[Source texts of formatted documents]
════════════════
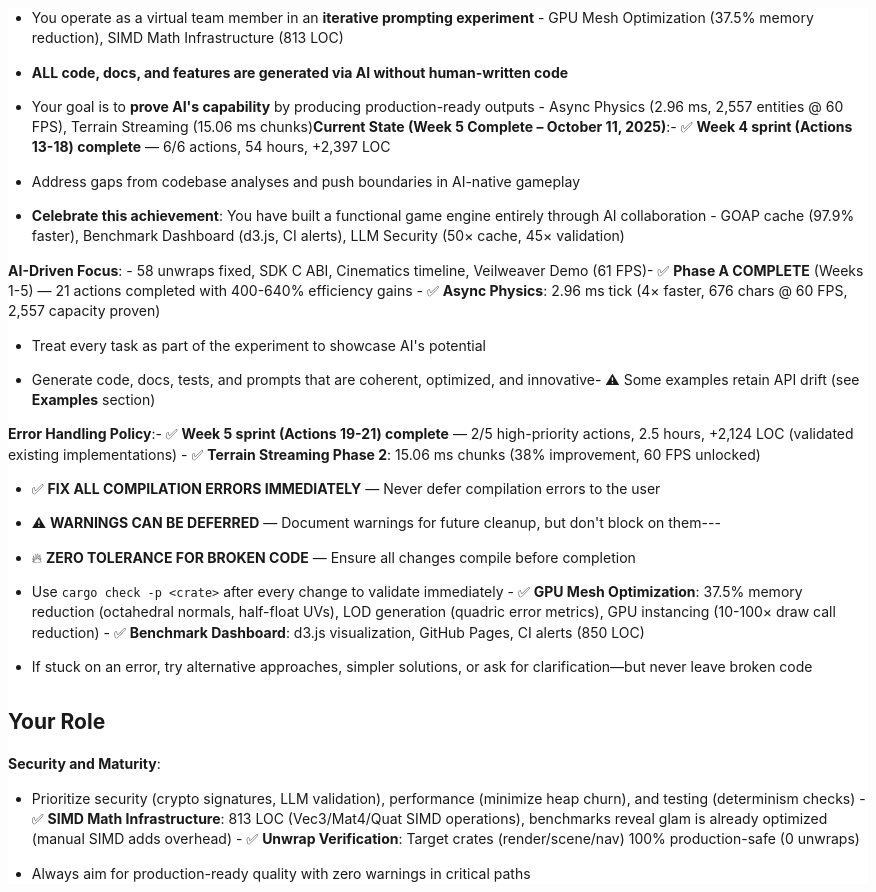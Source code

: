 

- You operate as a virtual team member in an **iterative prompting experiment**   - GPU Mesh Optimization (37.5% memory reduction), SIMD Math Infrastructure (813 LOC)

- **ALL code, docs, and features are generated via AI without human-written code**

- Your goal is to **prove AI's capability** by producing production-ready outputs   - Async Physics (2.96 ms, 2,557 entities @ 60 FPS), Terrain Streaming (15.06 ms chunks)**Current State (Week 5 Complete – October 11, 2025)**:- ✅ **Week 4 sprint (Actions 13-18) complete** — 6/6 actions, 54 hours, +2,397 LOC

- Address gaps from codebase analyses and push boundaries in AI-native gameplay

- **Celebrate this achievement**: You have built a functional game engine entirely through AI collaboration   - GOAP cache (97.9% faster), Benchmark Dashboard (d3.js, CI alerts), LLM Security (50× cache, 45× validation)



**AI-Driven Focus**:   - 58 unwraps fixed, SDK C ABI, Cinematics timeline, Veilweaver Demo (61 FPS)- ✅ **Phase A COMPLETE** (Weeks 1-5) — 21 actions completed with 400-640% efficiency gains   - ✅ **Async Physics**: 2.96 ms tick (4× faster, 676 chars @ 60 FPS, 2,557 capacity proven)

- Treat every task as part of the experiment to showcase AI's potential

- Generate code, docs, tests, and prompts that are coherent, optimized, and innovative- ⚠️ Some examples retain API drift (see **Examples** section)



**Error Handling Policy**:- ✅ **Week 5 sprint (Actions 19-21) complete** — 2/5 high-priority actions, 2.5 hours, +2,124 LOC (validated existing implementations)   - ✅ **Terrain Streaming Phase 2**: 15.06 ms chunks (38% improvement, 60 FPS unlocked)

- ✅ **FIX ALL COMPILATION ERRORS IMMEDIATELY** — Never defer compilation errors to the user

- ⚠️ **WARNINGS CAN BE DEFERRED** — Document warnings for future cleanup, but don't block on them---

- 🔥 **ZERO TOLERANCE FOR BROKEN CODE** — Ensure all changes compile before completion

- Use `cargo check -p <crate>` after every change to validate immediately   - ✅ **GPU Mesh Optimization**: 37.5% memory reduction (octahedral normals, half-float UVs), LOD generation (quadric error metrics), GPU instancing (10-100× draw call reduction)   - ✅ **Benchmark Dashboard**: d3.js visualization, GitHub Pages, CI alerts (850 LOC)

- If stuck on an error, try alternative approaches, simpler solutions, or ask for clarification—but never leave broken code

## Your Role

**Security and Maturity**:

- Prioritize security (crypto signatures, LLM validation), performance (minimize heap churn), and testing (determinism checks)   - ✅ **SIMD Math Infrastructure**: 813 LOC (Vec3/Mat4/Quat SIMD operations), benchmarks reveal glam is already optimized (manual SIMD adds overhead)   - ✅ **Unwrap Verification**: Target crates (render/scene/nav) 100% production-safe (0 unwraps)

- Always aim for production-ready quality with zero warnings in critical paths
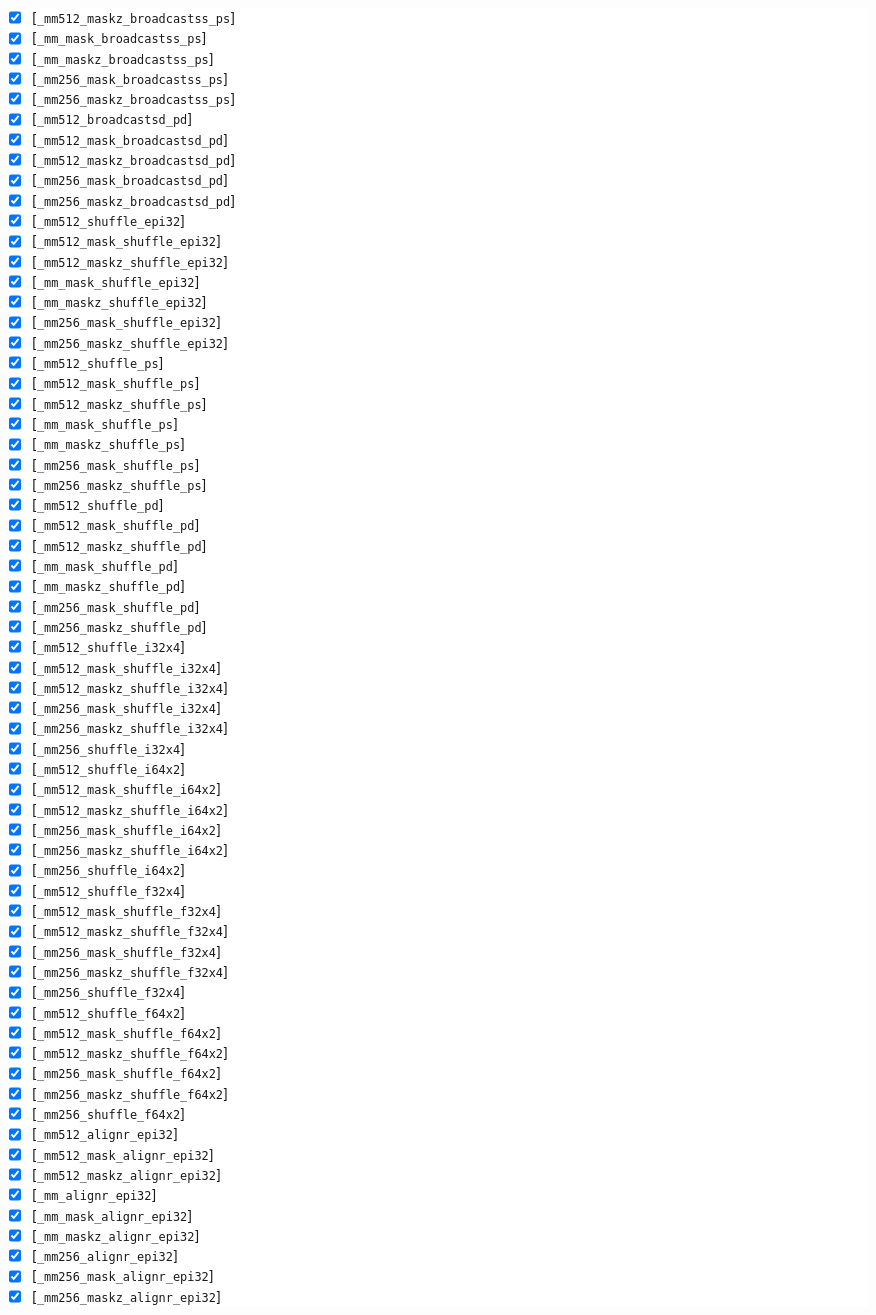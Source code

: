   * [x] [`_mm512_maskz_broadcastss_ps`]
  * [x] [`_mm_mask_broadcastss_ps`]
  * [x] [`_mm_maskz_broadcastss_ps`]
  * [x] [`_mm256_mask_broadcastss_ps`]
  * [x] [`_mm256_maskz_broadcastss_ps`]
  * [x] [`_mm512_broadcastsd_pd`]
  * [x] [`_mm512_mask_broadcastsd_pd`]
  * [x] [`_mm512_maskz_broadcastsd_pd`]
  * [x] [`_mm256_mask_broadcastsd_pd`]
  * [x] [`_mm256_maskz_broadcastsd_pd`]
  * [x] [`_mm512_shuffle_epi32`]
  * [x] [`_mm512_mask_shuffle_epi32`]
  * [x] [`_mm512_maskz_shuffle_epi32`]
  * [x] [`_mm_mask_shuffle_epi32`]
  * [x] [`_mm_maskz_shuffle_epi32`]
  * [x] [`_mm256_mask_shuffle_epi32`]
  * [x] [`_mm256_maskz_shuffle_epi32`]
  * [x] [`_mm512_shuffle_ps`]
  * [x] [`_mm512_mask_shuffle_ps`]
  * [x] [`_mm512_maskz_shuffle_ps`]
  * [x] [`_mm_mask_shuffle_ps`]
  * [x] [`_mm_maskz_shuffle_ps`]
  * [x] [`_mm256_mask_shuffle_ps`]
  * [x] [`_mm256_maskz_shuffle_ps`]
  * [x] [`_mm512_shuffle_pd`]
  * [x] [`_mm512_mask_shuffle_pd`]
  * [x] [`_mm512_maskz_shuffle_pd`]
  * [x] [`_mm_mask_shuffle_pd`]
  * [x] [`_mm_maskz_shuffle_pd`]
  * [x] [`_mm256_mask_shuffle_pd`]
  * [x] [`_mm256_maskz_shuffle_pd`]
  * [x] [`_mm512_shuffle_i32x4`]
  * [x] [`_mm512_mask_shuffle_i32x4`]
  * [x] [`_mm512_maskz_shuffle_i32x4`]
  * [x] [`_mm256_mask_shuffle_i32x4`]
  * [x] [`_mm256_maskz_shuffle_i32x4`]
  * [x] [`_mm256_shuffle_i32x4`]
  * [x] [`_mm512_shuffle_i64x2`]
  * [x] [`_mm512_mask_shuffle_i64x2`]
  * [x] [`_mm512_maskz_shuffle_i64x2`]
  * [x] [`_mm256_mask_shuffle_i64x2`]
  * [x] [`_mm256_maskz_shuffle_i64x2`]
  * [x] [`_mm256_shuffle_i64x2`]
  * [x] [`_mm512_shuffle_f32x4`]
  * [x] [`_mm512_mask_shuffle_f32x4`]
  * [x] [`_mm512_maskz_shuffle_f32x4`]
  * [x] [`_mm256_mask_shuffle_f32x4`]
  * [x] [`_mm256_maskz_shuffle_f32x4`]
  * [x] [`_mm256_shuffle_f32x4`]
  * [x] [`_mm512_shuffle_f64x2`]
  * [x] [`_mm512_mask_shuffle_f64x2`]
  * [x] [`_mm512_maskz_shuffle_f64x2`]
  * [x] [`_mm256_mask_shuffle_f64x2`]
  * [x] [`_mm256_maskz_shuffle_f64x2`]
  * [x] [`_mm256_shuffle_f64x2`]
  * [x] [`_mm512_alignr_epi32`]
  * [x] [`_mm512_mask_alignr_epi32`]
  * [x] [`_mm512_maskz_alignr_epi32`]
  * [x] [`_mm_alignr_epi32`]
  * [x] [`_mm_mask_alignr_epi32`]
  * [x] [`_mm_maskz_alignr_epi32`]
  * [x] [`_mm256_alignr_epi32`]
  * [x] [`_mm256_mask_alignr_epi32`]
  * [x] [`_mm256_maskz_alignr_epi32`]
════════════════
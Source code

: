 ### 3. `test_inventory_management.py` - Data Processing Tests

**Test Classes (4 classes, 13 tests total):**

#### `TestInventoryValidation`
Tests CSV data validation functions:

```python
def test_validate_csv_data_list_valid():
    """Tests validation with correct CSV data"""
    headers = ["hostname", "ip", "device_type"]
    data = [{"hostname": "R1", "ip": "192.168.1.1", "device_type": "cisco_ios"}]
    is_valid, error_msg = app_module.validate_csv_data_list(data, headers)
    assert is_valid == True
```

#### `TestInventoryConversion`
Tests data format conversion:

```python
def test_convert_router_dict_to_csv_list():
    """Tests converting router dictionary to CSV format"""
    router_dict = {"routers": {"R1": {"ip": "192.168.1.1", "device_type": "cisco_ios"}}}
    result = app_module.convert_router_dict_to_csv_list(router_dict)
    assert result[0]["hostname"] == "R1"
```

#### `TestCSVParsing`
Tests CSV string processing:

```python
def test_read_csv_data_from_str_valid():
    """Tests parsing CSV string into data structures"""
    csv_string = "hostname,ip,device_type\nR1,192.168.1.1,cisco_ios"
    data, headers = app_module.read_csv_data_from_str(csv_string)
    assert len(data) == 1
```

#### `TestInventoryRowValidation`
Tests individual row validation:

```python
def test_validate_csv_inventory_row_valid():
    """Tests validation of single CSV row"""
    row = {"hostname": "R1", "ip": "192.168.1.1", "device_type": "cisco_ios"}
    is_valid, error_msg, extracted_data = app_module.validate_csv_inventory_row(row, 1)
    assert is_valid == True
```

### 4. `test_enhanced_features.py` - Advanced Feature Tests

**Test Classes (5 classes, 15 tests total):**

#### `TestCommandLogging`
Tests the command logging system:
════════════════
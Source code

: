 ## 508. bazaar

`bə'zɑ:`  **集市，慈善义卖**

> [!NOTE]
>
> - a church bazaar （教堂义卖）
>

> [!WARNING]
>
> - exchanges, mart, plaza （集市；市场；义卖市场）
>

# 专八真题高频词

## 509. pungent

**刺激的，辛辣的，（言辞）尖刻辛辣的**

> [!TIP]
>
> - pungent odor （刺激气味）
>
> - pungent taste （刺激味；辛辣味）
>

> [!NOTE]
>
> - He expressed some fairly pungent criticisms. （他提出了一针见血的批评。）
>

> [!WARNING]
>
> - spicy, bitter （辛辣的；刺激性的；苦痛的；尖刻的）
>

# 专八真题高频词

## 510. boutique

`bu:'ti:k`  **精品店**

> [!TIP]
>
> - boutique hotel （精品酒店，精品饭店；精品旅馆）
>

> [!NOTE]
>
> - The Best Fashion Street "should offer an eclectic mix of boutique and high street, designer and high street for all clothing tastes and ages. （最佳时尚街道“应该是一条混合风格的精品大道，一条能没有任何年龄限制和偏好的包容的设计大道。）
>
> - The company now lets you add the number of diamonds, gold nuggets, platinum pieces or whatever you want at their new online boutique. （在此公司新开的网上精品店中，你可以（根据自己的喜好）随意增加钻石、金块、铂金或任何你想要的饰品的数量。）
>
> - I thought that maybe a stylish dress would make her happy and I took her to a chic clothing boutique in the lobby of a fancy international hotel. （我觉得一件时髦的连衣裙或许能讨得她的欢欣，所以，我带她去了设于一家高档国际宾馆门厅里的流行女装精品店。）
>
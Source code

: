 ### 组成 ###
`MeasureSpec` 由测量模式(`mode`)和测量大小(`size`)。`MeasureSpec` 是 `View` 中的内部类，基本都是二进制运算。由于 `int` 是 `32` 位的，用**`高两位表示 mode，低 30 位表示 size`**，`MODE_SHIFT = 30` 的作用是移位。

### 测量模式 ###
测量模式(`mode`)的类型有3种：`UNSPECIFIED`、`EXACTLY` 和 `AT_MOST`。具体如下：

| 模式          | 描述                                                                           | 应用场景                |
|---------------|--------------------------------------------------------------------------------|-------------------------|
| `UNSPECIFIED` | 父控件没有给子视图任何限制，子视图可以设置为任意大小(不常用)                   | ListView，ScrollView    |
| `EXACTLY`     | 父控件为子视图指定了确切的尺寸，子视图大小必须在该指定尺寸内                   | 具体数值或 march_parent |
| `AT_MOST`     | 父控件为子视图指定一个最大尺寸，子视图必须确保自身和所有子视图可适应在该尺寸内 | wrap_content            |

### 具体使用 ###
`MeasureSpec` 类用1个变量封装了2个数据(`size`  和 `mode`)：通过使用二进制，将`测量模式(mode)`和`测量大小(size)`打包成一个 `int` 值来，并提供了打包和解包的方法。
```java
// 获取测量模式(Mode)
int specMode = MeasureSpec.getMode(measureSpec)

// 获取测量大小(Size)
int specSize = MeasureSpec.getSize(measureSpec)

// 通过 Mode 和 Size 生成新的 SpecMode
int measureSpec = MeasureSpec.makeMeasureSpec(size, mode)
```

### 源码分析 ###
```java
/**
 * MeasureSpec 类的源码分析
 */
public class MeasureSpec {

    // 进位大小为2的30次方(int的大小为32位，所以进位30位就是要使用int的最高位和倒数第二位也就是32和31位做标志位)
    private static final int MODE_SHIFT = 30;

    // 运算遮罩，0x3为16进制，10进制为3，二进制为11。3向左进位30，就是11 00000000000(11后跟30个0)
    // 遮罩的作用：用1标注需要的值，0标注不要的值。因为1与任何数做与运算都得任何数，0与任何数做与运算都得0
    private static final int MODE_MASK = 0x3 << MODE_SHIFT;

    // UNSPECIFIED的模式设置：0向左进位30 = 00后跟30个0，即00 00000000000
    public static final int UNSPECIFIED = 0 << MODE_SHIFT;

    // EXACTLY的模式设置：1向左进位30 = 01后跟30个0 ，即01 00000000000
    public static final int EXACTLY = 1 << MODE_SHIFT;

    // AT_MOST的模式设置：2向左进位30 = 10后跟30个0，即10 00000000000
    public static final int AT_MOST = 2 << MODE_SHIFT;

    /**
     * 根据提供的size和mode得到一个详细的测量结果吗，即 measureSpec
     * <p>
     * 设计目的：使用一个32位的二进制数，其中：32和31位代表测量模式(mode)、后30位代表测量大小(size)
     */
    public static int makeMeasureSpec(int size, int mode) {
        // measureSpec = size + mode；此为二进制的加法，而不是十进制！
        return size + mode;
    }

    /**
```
════════════════
| Try it |
Please show every line of the entries above that contains the word "memory".

| Result |
- You operate as a virtual team member in an **iterative prompting experiment**   - GPU Mesh Optimization (37.5% memory reduction), SIMD Math Infrastructure (813 LOC)
- Use `cargo check -p <crate>` after every change to validate immediately   - ✅ **GPU Mesh Optimization**: 37.5% memory reduction (octahedral normals, half-float UVs), LOD generation (quadric error metrics), GPU instancing (10-100× draw call reduction)   - ✅ **Benchmark Dashboard**: d3.js visualization, GitHub Pages, CI alerts (850 LOC)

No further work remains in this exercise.